AT_M4DIR="ac-helpers" eautoreconf
Now it’s time to add an USE flag. As it is, the dependencies of enchant are a bit broken, as foser wanted to put a ||
dependency over aspell or ispell or hunspell. Up to now, hunspell was not requested at all, at the very best one had to install the myspell dictionaries.
As now hunspell is linked to, we do NOT want it to not be a non-deterministic dependency, otherwise is as good as automagic, so it has to become an USE flag. There’s no hunspell or myspell USE flag in the use.desc
and use.local.desc
files, which means that we are free to choose what we like. I think hunspell is the best option.

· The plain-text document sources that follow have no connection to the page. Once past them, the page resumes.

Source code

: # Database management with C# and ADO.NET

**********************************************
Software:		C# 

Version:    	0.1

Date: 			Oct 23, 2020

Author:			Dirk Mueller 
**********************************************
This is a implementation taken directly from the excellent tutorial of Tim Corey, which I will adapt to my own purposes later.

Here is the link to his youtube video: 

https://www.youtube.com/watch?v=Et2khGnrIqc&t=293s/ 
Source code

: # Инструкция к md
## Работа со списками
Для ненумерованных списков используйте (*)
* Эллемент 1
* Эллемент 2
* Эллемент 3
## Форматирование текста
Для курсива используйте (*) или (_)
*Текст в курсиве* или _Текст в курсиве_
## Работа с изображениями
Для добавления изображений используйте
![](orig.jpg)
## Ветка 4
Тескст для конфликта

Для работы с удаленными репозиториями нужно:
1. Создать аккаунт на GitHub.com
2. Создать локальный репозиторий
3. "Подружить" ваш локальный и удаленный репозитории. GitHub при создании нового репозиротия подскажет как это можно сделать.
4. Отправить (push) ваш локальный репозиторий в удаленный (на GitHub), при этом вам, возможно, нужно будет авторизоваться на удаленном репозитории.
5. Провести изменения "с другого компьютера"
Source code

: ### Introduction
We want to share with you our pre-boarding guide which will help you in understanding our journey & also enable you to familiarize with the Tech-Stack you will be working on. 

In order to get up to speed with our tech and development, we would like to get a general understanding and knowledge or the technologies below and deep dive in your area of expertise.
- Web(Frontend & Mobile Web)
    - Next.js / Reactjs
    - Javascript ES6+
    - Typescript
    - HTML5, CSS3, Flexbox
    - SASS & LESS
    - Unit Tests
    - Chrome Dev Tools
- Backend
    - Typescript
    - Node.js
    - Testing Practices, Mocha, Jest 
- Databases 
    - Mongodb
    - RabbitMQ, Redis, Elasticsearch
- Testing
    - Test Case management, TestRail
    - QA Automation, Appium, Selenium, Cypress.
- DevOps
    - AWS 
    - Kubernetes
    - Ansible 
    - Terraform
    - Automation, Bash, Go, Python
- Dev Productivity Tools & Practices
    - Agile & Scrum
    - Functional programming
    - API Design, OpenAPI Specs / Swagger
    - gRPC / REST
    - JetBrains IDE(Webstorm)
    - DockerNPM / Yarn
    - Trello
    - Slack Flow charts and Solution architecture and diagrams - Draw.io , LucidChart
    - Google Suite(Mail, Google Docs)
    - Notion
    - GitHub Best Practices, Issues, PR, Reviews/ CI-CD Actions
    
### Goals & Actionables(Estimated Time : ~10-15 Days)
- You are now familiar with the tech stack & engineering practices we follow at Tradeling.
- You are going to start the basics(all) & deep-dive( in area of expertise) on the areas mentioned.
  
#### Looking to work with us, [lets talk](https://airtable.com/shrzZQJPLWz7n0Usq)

To avoid depending on spell and the other when we have hunspell enabled, we can just move the rest of the ||
dependency in !hunspell
, this way:
hunspell? ( >=app-text/hunspell-1.1.9 )
!hunspell? ( || ( virtual/aspell-dict app-text/ispell ) )"

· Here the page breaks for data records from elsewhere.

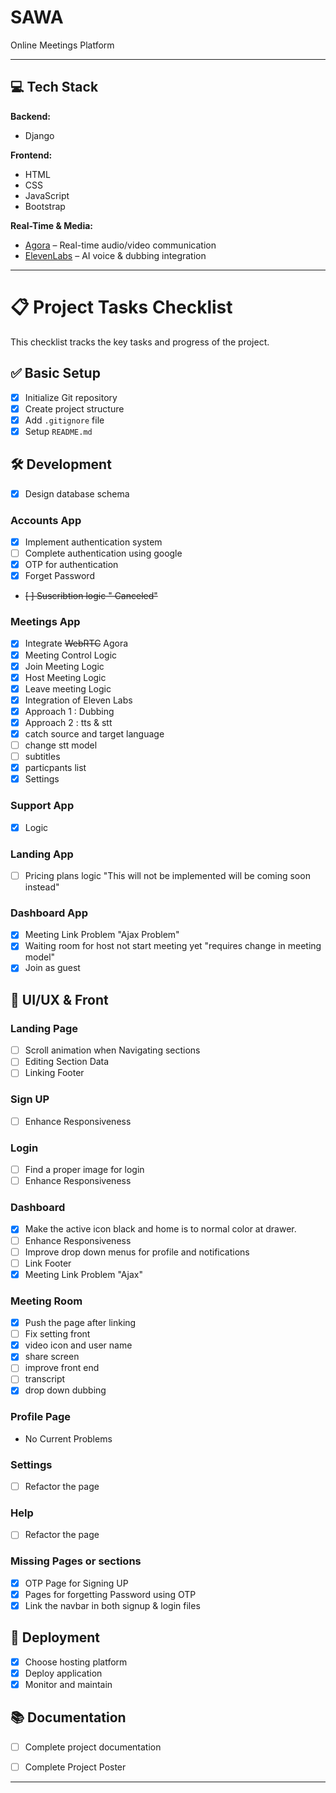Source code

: # SAWA
Online Meetings Platform
_____________________________________________________________________
## 💻 Tech Stack

**Backend:**  
- Django

**Frontend:**  
- HTML  
- CSS  
- JavaScript  
- Bootstrap

**Real-Time & Media:**  
- [Agora](https://www.agora.io/) – Real-time audio/video communication  
- [ElevenLabs](https://www.elevenlabs.io/) – AI voice & dubbing integration

_____________________________________________________________________
# 📋 Project Tasks Checklist

This checklist tracks the key tasks and progress of the project.

## ✅ Basic Setup
- [x] Initialize Git repository
- [x] Create project structure
- [x] Add `.gitignore` file
- [x] Setup `README.md`

## 🛠️ Development
- [x] Design database schema
### Accounts App
- [x] Implement authentication system
- [ ] Complete authentication using google
- [x] OTP for authentication
- [x] Forget Password
- ~~[ ] Suscribtion logic " Canceled"~~
### Meetings App
- [x] Integrate ~~WebRTC~~ Agora
- [x] Meeting Control Logic
- [x] Join Meeting Logic
- [x] Host Meeting Logic
- [x] Leave meeting Logic
- [x] Integration of Eleven Labs
- [x] Approach 1 : Dubbing
- [x] Approach 2 : tts & stt
- [x] catch source and target language
- [ ] change stt model
- [ ] subtitles
- [x] particpants list
- [x] Settings 
### Support App
- [x] Logic
### Landing App
- [ ] Pricing plans logic "This will not be implemented will be coming soon instead"
### Dashboard App
- [x] Meeting Link Problem "Ajax Problem"
- [x] Waiting room for host not start meeting yet "requires change in meeting model"
- [x] Join as guest

## 🎨 UI/UX & Front
### Landing Page
- [ ] Scroll animation when Navigating sections
- [ ] Editing Section Data
- [ ] Linking Footer 
### Sign UP
- [ ] Enhance Responsiveness 
### Login
- [ ] Find a proper image for login
- [ ] Enhance Responsiveness
### Dashboard
- [x] Make the active icon black and home is to normal color at drawer.
- [ ] Enhance Responsiveness
- [ ] Improve drop down menus for profile and notifications
- [ ] Link Footer
- [x] Meeting Link Problem "Ajax"
### Meeting Room
- [x] Push the page after linking
- [ ] Fix setting front
- [x] video icon and user name
- [x] share screen
- [ ] improve front end
- [ ] transcript
- [x] drop down dubbing
### Profile Page
- No Current Problems
### Settings
- [ ] Refactor the page
### Help
- [ ] Refactor the page
### Missing Pages or sections
- [x] OTP Page for Signing UP
- [x] Pages for forgetting Password using OTP
- [x] Link the navbar in both signup & login files

## 🚀 Deployment
- [x] Choose hosting platform
- [x] Deploy application
- [x] Monitor and maintain

## 📚 Documentation
- [ ] Complete project documentation
- [ ] Complete Project Poster


---

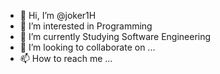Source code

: - 👋 Hi, I’m @joker1H
- 👀 I’m interested in Programming
- 🌱 I’m currently Studying Software Engineering
- 💞️ I’m looking to collaborate on ...
- 📫 How to reach me ...

<!---
joker1H/joker1H is a ✨ special ✨ repository because its `README.md` (this file) appears on your GitHub profile.
You can click the Preview link to take a look at your changes.
--->
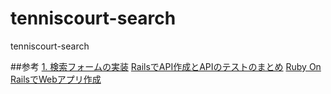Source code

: # tenniscourt-search
tenniscourt-search

##参考
[1. 検索フォームの実装](http://rails.densan-labs.net/form/search_form.html)
[RailsでAPI作成とAPIのテストのまとめ](http://ruby-rails.hatenadiary.com/entry/20150108/1420675366)
[Ruby On RailsでWebアプリ作成](http://qiita.com/CyberMergina/items/89d23b94e2138049b6f9)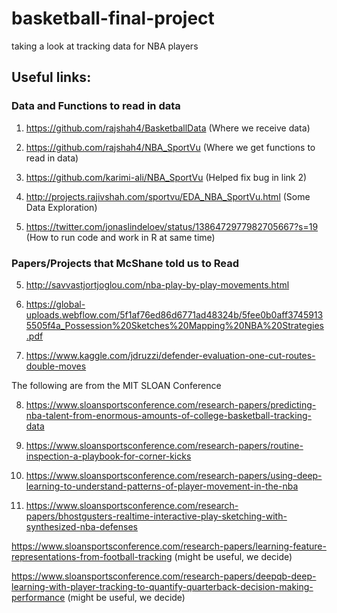 # basketball-final-project
taking a look at tracking data for NBA players

## Useful links:

### Data and Functions to read in data

1. https://github.com/rajshah4/BasketballData (Where we receive data)

2. https://github.com/rajshah4/NBA_SportVu (Where we get functions to read in data)

3. https://github.com/karimi-ali/NBA_SportVu (Helped fix bug in link 2)

4. http://projects.rajivshah.com/sportvu/EDA_NBA_SportVu.html (Some Data Exploration)

5. https://twitter.com/jonaslindeloev/status/1386472977982705667?s=19 (How to run code and work in R at same time)

### Papers/Projects that McShane told us to Read

5. http://savvastjortjoglou.com/nba-play-by-play-movements.html

6. https://global-uploads.webflow.com/5f1af76ed86d6771ad48324b/5fee0b0aff37459135505f4a_Possession%20Sketches%20Mapping%20NBA%20Strategies.pdf

7. https://www.kaggle.com/jdruzzi/defender-evaluation-one-cut-routes-double-moves

The following are from the MIT SLOAN Conference

8. https://www.sloansportsconference.com/research-papers/predicting-nba-talent-from-enormous-amounts-of-college-basketball-tracking-data

9. https://www.sloansportsconference.com/research-papers/routine-inspection-a-playbook-for-corner-kicks

10. https://www.sloansportsconference.com/research-papers/using-deep-learning-to-understand-patterns-of-player-movement-in-the-nba

11. https://www.sloansportsconference.com/research-papers/bhostgusters-realtime-interactive-play-sketching-with-synthesized-nba-defenses

https://www.sloansportsconference.com/research-papers/learning-feature-representations-from-football-tracking (might be useful, we decide)

https://www.sloansportsconference.com/research-papers/deepqb-deep-learning-with-player-tracking-to-quantify-quarterback-decision-making-performance (might be useful, we decide)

Now we have to enable/disable hunspell as requested. There’s no src_compile
already, so I’m going to add one. --disable-dependency-tracking
is just a nice option in general, there’s no reason to enable dependency tracking as ebuilds are one-time builds. In most cases it won’t make much difference anyway, I just always add it whenever available.
src_compile() {
econf
$(use_enable hunspell myspell external)
--disable-dependency-tracking
|| die "econf failed"
emake || die "emake failed"
}
The three parameters use_enable
call states that the hunspell USE flag is related to --enable/--disable-myspell
and that when we enable it we have to pass external
as value, making the two alternatives --enable-myspell=external
and --disable-myspell
, justlike we need.
Okay, now it’s emerge time, and let’s see the:
[Original]
flame@enterprise profiles % qsize enchant
app-text/enchant-1.3.0: 36 files, 19 non-files, 1536.433 KB
[USE=-hunspell]
flame@enterprise profiles % qsize enchant
app-text/enchant-1.3.0: 33 files, 19 non-files, 567.91 KB
[USE=hunspell]
flame@enterprise profiles % qsize enchant
app-text/enchant-1.3.0: 37 files, 19 non-files, 719.313 KB
flame@enterprise profiles % qlop -tgH enchant
enchant: Fri Jan 18 14:25:30 2008: 1 minute, 19 seconds [Original]
enchant: Mon Feb 4 10:00:27 2008: 1 minute, 2 seconds [USE=-hunspell]
enchant: Mon Feb 4 10:02:28 2008: 58 seconds [USE=hunspell]
As you can see, the size is reduced quite a bit, and the build time also decreased even with the hassle of running autotools. And now hunspell can be shared betwen processes using enchant and OpenOffice, for instance.
The complete patch, and the ebuild, are available as usual on my overlay. I’ll attach them to the bug and open an upstream bug in a few minutes.